Jane had an urge to tell him everything she knew, because this would be the last time. No words came into her mind that were of any use, but she had to push him in the right direction. “Well, when I was in college I knew a boy who was in a position sort of like yours. He didn’t know what to do, but he knew that if he wasn’t careful, he would be lazy and wasteful and selfish.”
“What did he decide?”
“He decided to become a doctor. It was the hardest thing he could think of to be, so he knew that would force him to study. And when he had done enough studying, he would know how to do something worthwhile. At the time I thought he was being very sensible. I still can’t find anything wrong with the idea.”
“Is he a doctor now?”
“As it happens, he is, but that isn’t the point. The real reward was that he got to be the kind of person he wanted to be. It doesn’t matter whether he ended up a doctor or something else. He had decided to try. That made him special.”
There were noises. She heard the first complaints from little voices downstairs. The children were being sent to bed.
“I’ve got to go now or I’ll get caught,” she said. She leaned down and kissed his cheek. “Sleep well, Timmy. Remember that people have loved you before and others will love you again, because you’re worth it.”
As she slipped out the window she heard a whisper. “Jane?”
“Yes?” She stopped and leaned on the sill.
“Thanks for the bear. I knew it was from y
ou.”
“I thought you would.”
“Are you one of the people? The ones who love me?”
“Of course I am.”
“Will you marry me?”
“Sure.”
She drifted across the garage roof like a shadow, and seemed to Timmy to fly down the tree without moving a leaf. He watched the back fence, but even in the light of the moon he didn’t see her go over it. After listening for a few minutes, he fell asleep.
Jane returned the car to the airport rental lot and caught the shuttle bus to the terminal. As she stepped off, she smiled perfunctorily at the efficient skycap offering to check her luggage through to her destination and shook her head. She didn’t have luggage and she didn’t have a destination. She had made a stop at a Salvation Army office on the way to the airport and disposed of the clothes that had remained in her suitcase that weren’t torn or bloodstained, and then had donated the suitcase too. She had known that she would never wear any of the clothes again because they would have reminded her of all that had happened.
She had spent her three days in the county jail ruminating on failure, and her nights remembering the faces of dead people. She should have been quick-witted enough to save Mona and Dennis. There had to be some better way to stop a court case. If nothing else had come to mind, she should have called in a bomb threat to make the police evacuate the courthouse, then arrived during the confusion and attached Timmy and Mona to a squad of policemen. She had not thought clearly because she was so busy trying to get Timmy to the building on time; she had not seen the ambush because she was too busy dragging her clients into it.

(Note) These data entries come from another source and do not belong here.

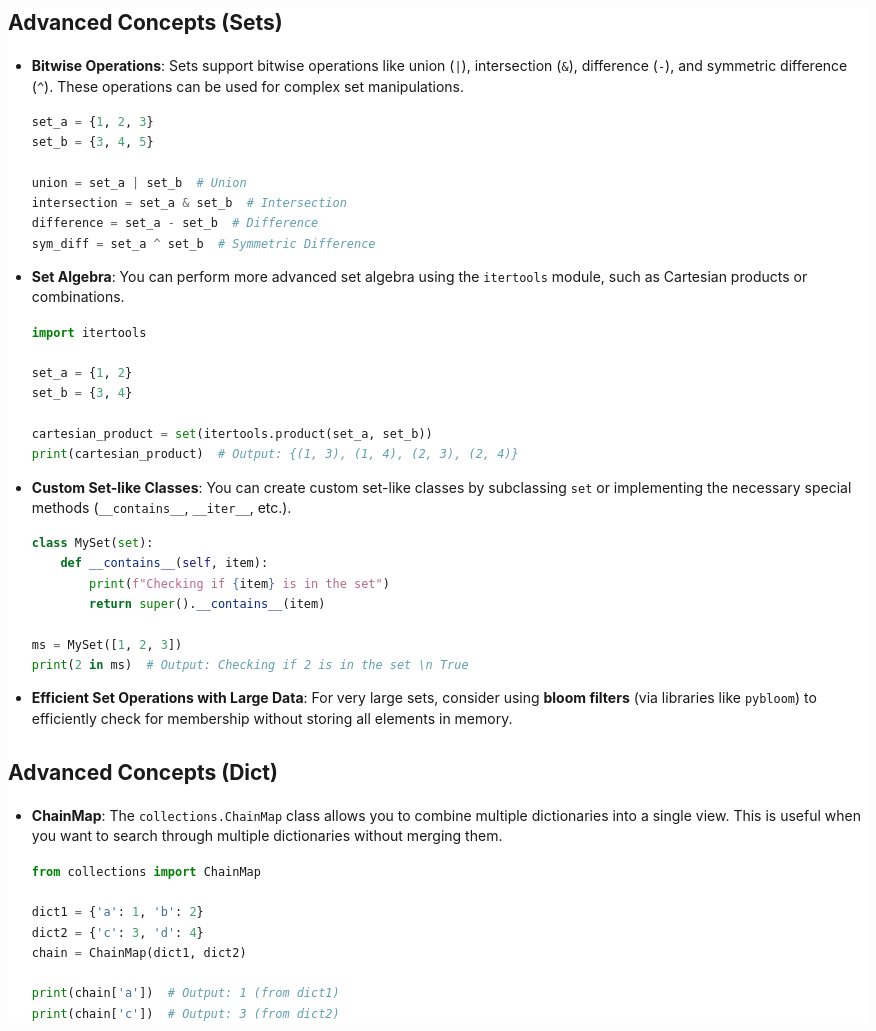 ## Advanced Concepts (Sets)

- **Bitwise Operations**: Sets support bitwise operations like union (`|`), intersection (`&`), difference (`-`), and symmetric difference (`^`). These operations can be used for complex set manipulations.

  ```python
  set_a = {1, 2, 3}
  set_b = {3, 4, 5}

  union = set_a | set_b  # Union
  intersection = set_a & set_b  # Intersection
  difference = set_a - set_b  # Difference
  sym_diff = set_a ^ set_b  # Symmetric Difference
  ```

- **Set Algebra**: You can perform more advanced set algebra using the `itertools` module, such as Cartesian products or combinations.

  ```python
  import itertools

  set_a = {1, 2}
  set_b = {3, 4}

  cartesian_product = set(itertools.product(set_a, set_b))
  print(cartesian_product)  # Output: {(1, 3), (1, 4), (2, 3), (2, 4)}
  ```

- **Custom Set-like Classes**: You can create custom set-like classes by subclassing `set` or implementing the necessary special methods (`__contains__`, `__iter__`, etc.).

  ```python
  class MySet(set):
      def __contains__(self, item):
          print(f"Checking if {item} is in the set")
          return super().__contains__(item)

  ms = MySet([1, 2, 3])
  print(2 in ms)  # Output: Checking if 2 is in the set \n True
  ```

- **Efficient Set Operations with Large Data**: For very large sets, consider using **bloom filters** (via libraries like `pybloom`) to efficiently check for membership without storing all elements in memory.

## Advanced Concepts (Dict)

- **ChainMap**: The `collections.ChainMap` class allows you to combine multiple dictionaries into a single view. This is useful when you want to search through multiple dictionaries without merging them.

  ```python
  from collections import ChainMap

  dict1 = {'a': 1, 'b': 2}
  dict2 = {'c': 3, 'd': 4}
  chain = ChainMap(dict1, dict2)

  print(chain['a'])  # Output: 1 (from dict1)
  print(chain['c'])  # Output: 3 (from dict2)
  ```
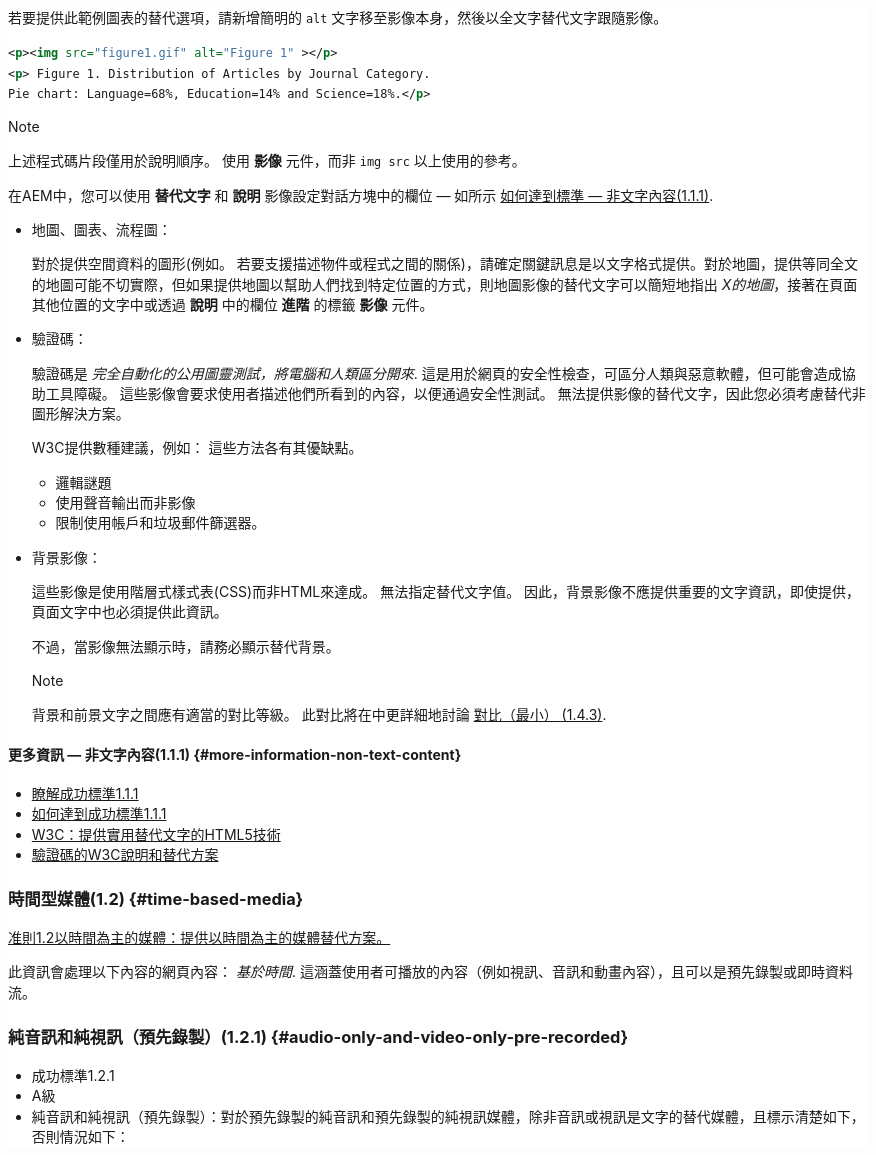   若要提供此範例圖表的替代選項，請新增簡明的 `alt` 文字移至影像本身，然後以全文字替代文字跟隨影像。

  ```xml
  <p><img src="figure1.gif" alt="Figure 1" ></p>
  <p> Figure 1. Distribution of Articles by Journal Category.
  Pie chart: Language=68%, Education=14% and Science=18%.</p>
  ```

  >[!NOTE]
  >
  >上述程式碼片段僅用於說明順序。 使用 **影像** 元件，而非 `img src` 以上使用的參考。

  在AEM中，您可以使用 **替代文字** 和 **說明** 影像設定對話方塊中的欄位 — 如所示 [如何達到標準 — 非文字內容(1.1.1)](#how-to-meet-non-text-content).

* 地圖、圖表、流程圖：

  對於提供空間資料的圖形(例如。 若要支援描述物件或程式之間的關係)，請確定關鍵訊息是以文字格式提供。對於地圖，提供等同全文的地圖可能不切實際，但如果提供地圖以幫助人們找到特定位置的方式，則地圖影像的替代文字可以簡短地指出 *X的地圖*，接著在頁面其他位置的文字中或透過 **說明** 中的欄位 **進階** 的標籤 **影像** 元件。

* 驗證碼：

  驗證碼是 *完全自動化的公用圖靈測試，將電腦和人類區分開來*. 這是用於網頁的安全性檢查，可區分人類與惡意軟體，但可能會造成協助工具障礙。 這些影像會要求使用者描述他們所看到的內容，以便通過安全性測試。 無法提供影像的替代文字，因此您必須考慮替代非圖形解決方案。

  W3C提供數種建議，例如： 這些方法各有其優缺點。

   * 邏輯謎題
   * 使用聲音輸出而非影像
   * 限制使用帳戶和垃圾郵件篩選器。

* 背景影像：

  這些影像是使用階層式樣式表(CSS)而非HTML來達成。 無法指定替代文字值。 因此，背景影像不應提供重要的文字資訊，即使提供，頁面文字中也必須提供此資訊。

  不過，當影像無法顯示時，請務必顯示替代背景。

  >[!NOTE]
  >
  >背景和前景文字之間應有適當的對比等級。 此對比將在中更詳細地討論 [對比（最小） (1.4.3)](#contrast-minimum).

#### 更多資訊 — 非文字內容(1.1.1) {#more-information-non-text-content}

* [瞭解成功標準1.1.1](https://www.w3.org/TR/UNDERSTANDING-WCAG20/text-equiv-all.html)
* [如何達到成功標準1.1.1](https://www.w3.org/WAI/WCAG21/quickref/?versions=2.0#text-alternatives)
* [W3C：提供實用替代文字的HTML5技術](https://html.spec.whatwg.org/multipage/images.html#alt)
* [驗證碼的W3C說明和替代方案](https://www.w3.org/TR/turingtest/)

### 時間型媒體(1.2) {#time-based-media}

[准則1.2以時間為主的媒體：提供以時間為主的媒體替代方案。](https://www.w3.org/TR/WCAG20/#text-equiv)

此資訊會處理以下內容的網頁內容： *基於時間*. 這涵蓋使用者可播放的內容（例如視訊、音訊和動畫內容），且可以是預先錄製或即時資料流。

### 純音訊和純視訊（預先錄製）(1.2.1) {#audio-only-and-video-only-pre-recorded}

* 成功標準1.2.1
* A級
* 純音訊和純視訊（預先錄製）：對於預先錄製的純音訊和預先錄製的純視訊媒體，除非音訊或視訊是文字的替代媒體，且標示清楚如下，否則情況如下：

In the nighttime, after a day of reliving her failure in her mind, gripped by the shock over and over again as each of her mistakes was repeated, old ghosts crept into her cell. The one she knew best was Harry the gambler. She had hidden him, then made the mistake of believing that the man who had been his friend would not also be his killer. Harry had visited her so often over the years that he had almost become part of her.